En 2000, Bernard-Henri Lévy (BHL), penseur de médias, pose, dans Le Point,
après le début de la deuxième Intifada – où des dizaines de jeunes
Palestiniens seront tués en quelques semaines -, cette question, qui
borne précisément l’étendue de sa délicatesse : «Est-ce ratiociner
que de se demander d’où venaient ces enfants, qui les avait mis en
première ligne, dans le cadre de quelle lugubre stratégie du martyre ?»

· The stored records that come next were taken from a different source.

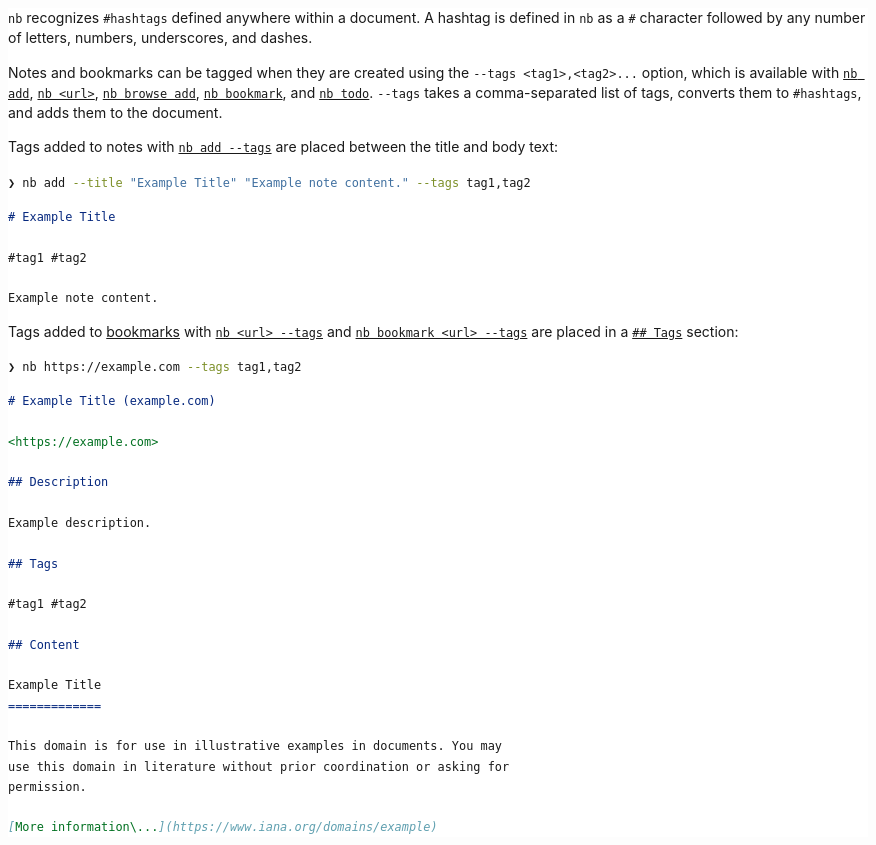`nb` recognizes `#hashtags` defined anywhere within a document.
A hashtag is defined in `nb` as a `#` character followed by any number of
letters, numbers, underscores, and dashes.

Notes and bookmarks can be tagged when they are created using the
`--tags <tag1>,<tag2>...` option,
which is available with
[`nb add`](#add),
[`nb <url>`](#nb-help),
[`nb browse add`](#browse),
[`nb bookmark`](#bookmark),
and
[`nb todo`](#todo).
`--tags` takes a comma-separated list of tags, converts them to
`#hashtags`,
and adds them to the document.

Tags added to notes with [`nb add --tags`](#add) are placed between the title
and body text:

```bash
❯ nb add --title "Example Title" "Example note content." --tags tag1,tag2
```

```markdown
# Example Title

#tag1 #tag2

Example note content.
```

Tags added to [bookmarks](#bookmarks) with
[`nb <url> --tags`](#nb-help) and [`nb bookmark <url> --tags`](#bookmark)
are placed in a [`## Tags`](#-tags) section:

```bash
❯ nb https://example.com --tags tag1,tag2
```

```markdown
# Example Title (example.com)

<https://example.com>

## Description

Example description.

## Tags

#tag1 #tag2

## Content

Example Title
=============

This domain is for use in illustrative examples in documents. You may
use this domain in literature without prior coordination or asking for
permission.

[More information\...](https://www.iana.org/domains/example)
```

Quelques temps plus tard, pris, tout de même, d’une tardive pudeur : il promet, comme le relèvera le journaliste Alain Gresh (1), qu’après avoir entendu « des mères palestiniennes » lui «dire,
comme toutes les mères du monde, leur folle angoisse quand, à l’heure
de la sortie de l’école, elles ne voient pas rentrer leur fils», il n’«utilisera plus» l’ «argument» (dont il reconnaît donc, implicitement, qu’il est quelque peu dérangeant) selon lequel «les enfants palestiniens sont délibérément mis en avant, sciemment transformés en boucliers humains, etc.»
Mais hélas : BHL oublie ensuite cette bonne – cette excellente – résolution.
Et en 2009 – pendant que l’armée israélienne, lancée dans l’opération
“Plomb durci“, ensevelit Gaza sous des bombes qui feront des centaines
de victimes civiles -, il affirme, toujours dans Le Point (TDLP) : «Les dirigeants de Gaza exposent leurs populations : vieille tactique du “bouclier humain“.»
Puis d’ajouter : «Le Hamas installe ses centres de commandement,
ses stocks d’armes, ses bunkers, dans les sous-sols d’hôpitaux, d’écoles
et de mosquées – efficace mais répugnant.»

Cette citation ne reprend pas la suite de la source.